I have recently been experimenting with training Tesseract 3.04 to differentiate between standard and italic text, after obtaining poor results using the eng.traineddata from the 3.04 tessdata repo. This is with the end goal of using the Tesserocr wrapper for Python to create a script capable of outputting basic HTML files, as the hOCR files generated from the command line are too verbose for my purposes.
As part of the process of improving my language model, I have enabled the tessedit_debug_fonts flag in my hOCR config to view more detailed information on how the font recognition system works.
After noticing some anomalies in both the hOCR and Tesserocr output, I created 2 scripts. One parses the debug data from tesseract,and outputs whether the current word is italic based on the detected font. The other script uses Tesserocr to iterate on the word level and obtains the UTF-8 text for that word and its italic attribute, using the GetUTF8Text and WordFontAttributes methods respectively.
Here is the output of these scripts for the first line of the attached image:
tessDebugParser.py tesserocrItalicTest.py
First, False |First, False
---------------------------|---------------------------
there True |there True
---------------------------|---------------------------
is True |is True
---------------------------|---------------------------
no True |no True
---------------------------|---------------------------
physiological True |physiological True
---------------------------|---------------------------
requirement True |requirement True
---------------------------|---------------------------
for True |for True
---------------------------|---------------------------
sugar; True |sugar; True
---------------------------|---------------------------
all False |all True
---------------------------|---------------------------
human False |human False
---------------------------|---------------------------
Whilst the debug output shows that Tesseract is correctly detecting the italics used within the file, the output from Tesserocr does not match this. In this case, the error is in the word 'all' at the end of the line, and persists throughout the rest of the output.
The raw debug output for this word is as follows:
Examining fonts in a [61 ] l [6c ] l [6c ]

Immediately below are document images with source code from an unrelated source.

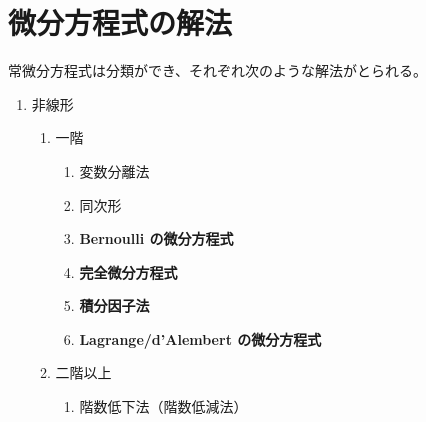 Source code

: \newpage
\section{微分方程式の解法}
常微分方程式は分類ができ、それぞれ次のような解法がとられる。
\begin{enumerate}[label=\Alph*.]
  \item 非線形
  \begin{enumerate}[label=\arabic*.]
    \item 一階
    \begin{enumerate}[label=\bullet]
      \item 変数分離法
      \item 同次形 
      \item \textbf{Bernoulli の微分方程式} 
      \item \textbf{完全微分方程式} 
      \item \textbf{積分因子法} 
      \item \textbf{Lagrange/d'Alembert の微分方程式} 
    \end{enumerate}
    \item 二階以上
    \begin{enumerate}[label=\bullet]
      \item 階数低下法（階数低減法）
    \end{enumerate}
  \end{enumerate}
  \baselineskip


\end{enumerate}
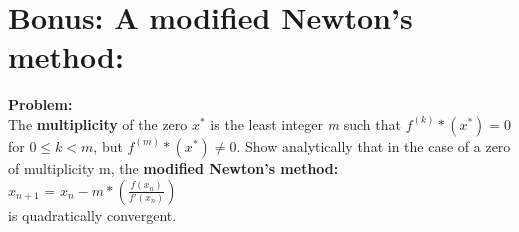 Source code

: \section{Bonus: A modified Newton's method:}%
\label{sec:bonus_a_modified_newton_s_method_}

\textbf{Problem:}\\
The \textbf{multiplicity} of the zero $x^*$ is the least integer \textit{m} such that  $f^(k)*(x^*) = 0$ for  $0 \le k < m$, but $f^(m)*(x^*) \neq 0.$
Show analytically that in the case of a zero of multiplicity m, the \textbf{modified Newton's method:}
\\
$x_{n+1}$ = $x_{n} - m* (\frac{f(x_{n})}{f'(x_{n})})$\\
 is quadratically convergent.

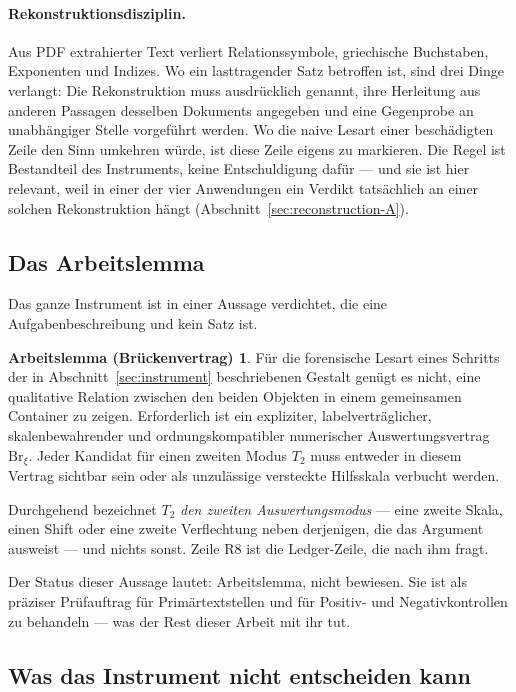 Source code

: \documentclass[11pt,a4paper]{article}
\theoremstyle{definition}
\newtheorem*{workinglemma}{Arbeitslemma (Brückenvertrag)}
\newcommand{\Brxi}{\mathrm{Br}_{\xi}}
\begin{document}
\paragraph{Rekonstruktionsdisziplin.}
\label{sec:reconstruction}
Aus PDF extrahierter Text verliert Relationssymbole, griechische Buchstaben,
Exponenten und Indizes. Wo ein lasttragender Satz betroffen ist, sind drei Dinge
verlangt: Die Rekonstruktion muss ausdrücklich genannt, ihre Herleitung aus
anderen Passagen desselben Dokuments angegeben und eine Gegenprobe an
unabhängiger Stelle vorgeführt werden. Wo die naive Lesart einer beschädigten
Zeile den Sinn umkehren würde, ist diese Zeile eigens zu markieren. Die Regel ist
Bestandteil des Instruments, keine Entschuldigung dafür --- und sie ist hier
relevant, weil in einer der vier Anwendungen ein Verdikt tatsächlich an einer
solchen Rekonstruktion hängt (Abschnitt~\ref{sec:reconstruction-A}).

\subsection{Das Arbeitslemma}

Das ganze Instrument ist in einer Aussage verdichtet, die eine Aufgabenbeschreibung
und kein Satz ist.

\begin{workinglemma}
Für die forensische Lesart eines Schritts der in
Abschnitt~\ref{sec:instrument} beschriebenen Gestalt genügt es nicht, eine
qualitative Relation zwischen den beiden Objekten in einem gemeinsamen Container
zu zeigen. Erforderlich ist ein expliziter, labelverträglicher, skalenbewahrender
und ordnungskompatibler numerischer Auswertungsvertrag $\Brxi$. Jeder Kandidat
für einen zweiten Modus $T_2$ muss entweder in diesem Vertrag sichtbar sein oder
als unzulässige versteckte Hilfsskala verbucht werden.
\end{workinglemma}

Durchgehend bezeichnet $T_2$ \emph{den zweiten Auswertungsmodus} --- eine zweite
Skala, einen Shift oder eine zweite Verflechtung neben derjenigen, die das
Argument ausweist --- und nichts sonst. Zeile R8 ist die Ledger-Zeile, die nach
ihm fragt.

Der Status dieser Aussage lautet: Arbeitslemma, nicht bewiesen. Sie ist als
präziser Prüfauftrag für Primärtextstellen und für Positiv- und Negativkontrollen
zu behandeln --- was der Rest dieser Arbeit mit ihr tut.

\subsection{Was das Instrument nicht entscheiden kann}
\label{sec:cannot}
\end{document}
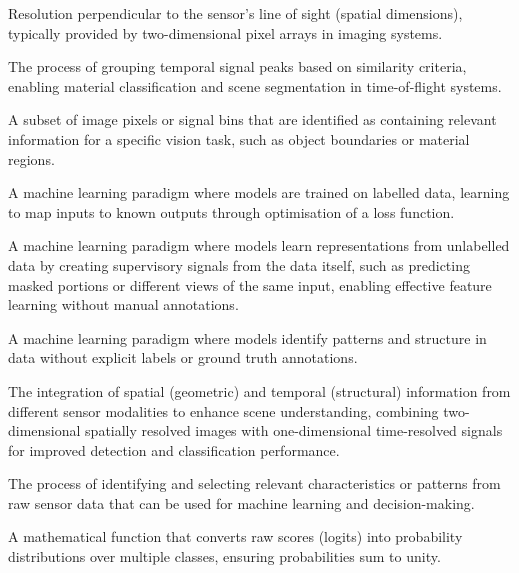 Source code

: \documentclass[12pt,a4paper,oneside]{report}
\begin{document}
{\begin{description}[leftmargin=3cm, style=nextline, itemsep=0pt, parsep=0pt, topsep=0pt, partopsep=0pt]
    \item[Lateral resolution] Resolution perpendicular to the sensor's line of sight (spatial dimensions), typically provided by two-dimensional pixel arrays in imaging systems.
    
    \item[Peak clustering] The process of grouping temporal signal peaks based on similarity criteria, enabling material classification and scene segmentation in time-of-flight systems.
    
    \item[Region of interest (ROI)] A subset of image pixels or signal bins that are identified as containing relevant information for a specific vision task, such as object boundaries or material regions.
    
    \item[Supervised learning] A machine learning paradigm where models are trained on labelled data, learning to map inputs to known outputs through optimisation of a loss function.
    
    \item[Self-supervised learning] A machine learning paradigm where models learn representations from unlabelled data by creating supervisory signals from the data itself, such as predicting masked portions or different views of the same input, enabling effective feature learning without manual annotations.
    
    \item[Unsupervised learning] A machine learning paradigm where models identify patterns and structure in data without explicit labels or ground truth annotations.
    
    \item[Spatiotemporal fusion] The integration of spatial (geometric) and temporal (structural) information from different sensor modalities to enhance scene understanding, combining two-dimensional spatially resolved images with one-dimensional time-resolved signals for improved detection and classification performance.
    
    \item[Feature extraction] The process of identifying and selecting relevant characteristics or patterns from raw sensor data that can be used for machine learning and decision-making.
    
    \item[Softmax activation] A mathematical function that converts raw scores (logits) into probability distributions over multiple classes, ensuring probabilities sum to unity.
    

\end{description}}
\end{document}
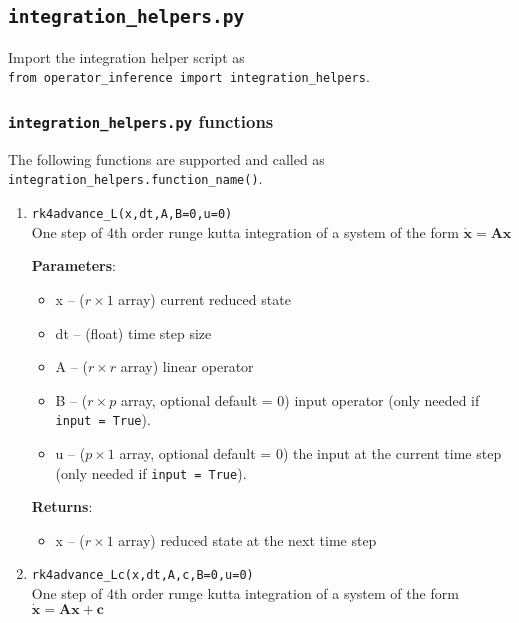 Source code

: \documentclass[11pt]{article} %
\newcommand{\code}[1]{\colorbox{light-gray}{\texttt{#1}}}
\newcommand{\bx}{\mathbf{x}}
\newcommand{\bA}{\mathbf{A}}
\newcommand{\bc}{\mathbf{c}}
\begin{document}
\subsection{\code{integration\_helpers.py}}
Import the integration helper script as\\
 \indent \code{from operator\_inference import integration\_helpers}. \\


\subsubsection{\code{integration\_helpers.py} functions}
\label{sec:integrationhelpersfunctions}
 The following functions are supported and called as \code{integration\_helpers.function\_name()}. 
\begin{enumerate}
\item{\code{rk4advance\_L(x,dt,A,B=0,u=0)}}\\
One step of 4th order runge kutta integration of a system of the form $\dot{\bx} = \bA\bx$

\textbf{Parameters}:
	\begin{itemize}
	\item[] x -- ($r\times 1$ array) current reduced state 
	\item[] dt -- (float) time step size
	\item[] A -- ($r \times r$ array) linear operator
	\item[] B -- ($r \times p$ array, optional default = 0) input operator (only needed if \code{input = True}).
	\item[] u -- ($p \times 1$ array, optional default = 0) the input at the current time step (only needed if \code{input = True}).
	\end{itemize}
\textbf{Returns}:
\begin{itemize}
\item[] x -- ($r \times 1$ array) reduced state at the next time step
\end{itemize}

\item{\code{rk4advance\_Lc(x,dt,A,c,B=0,u=0)}}\\
One step of 4th order runge kutta integration of a system of the form $\dot{\bx} = \bA\bx + \bc$


\end{enumerate}
\end{document}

Font baskerville, total score = 161356
Font baskervilleItalic, total score = 31774
Word modal font=baskerville, score=2. No 2nd choice
These are full attributes for the same word, using Tesserocr:
all {'monospace': False, 'serif': True, 'bold': False, 'smallcaps': False, 'italic': True, 'pointsize': 105, 'font_name': 'baskervilleItalic', 'underlined': False, 'font_id': 1}
I have also included the hOCR output for the same file, which matches the output from Tesserocr, and the bask.traineddata file used to create it.
Is this behaviour an intentional feature of Tesseract? It wouldn't be an issue for me to write a more sophisticated debug file parser that would allow me to fulfill my original intention, but I'm curious as to what is causing this.
Many thanks,
Alan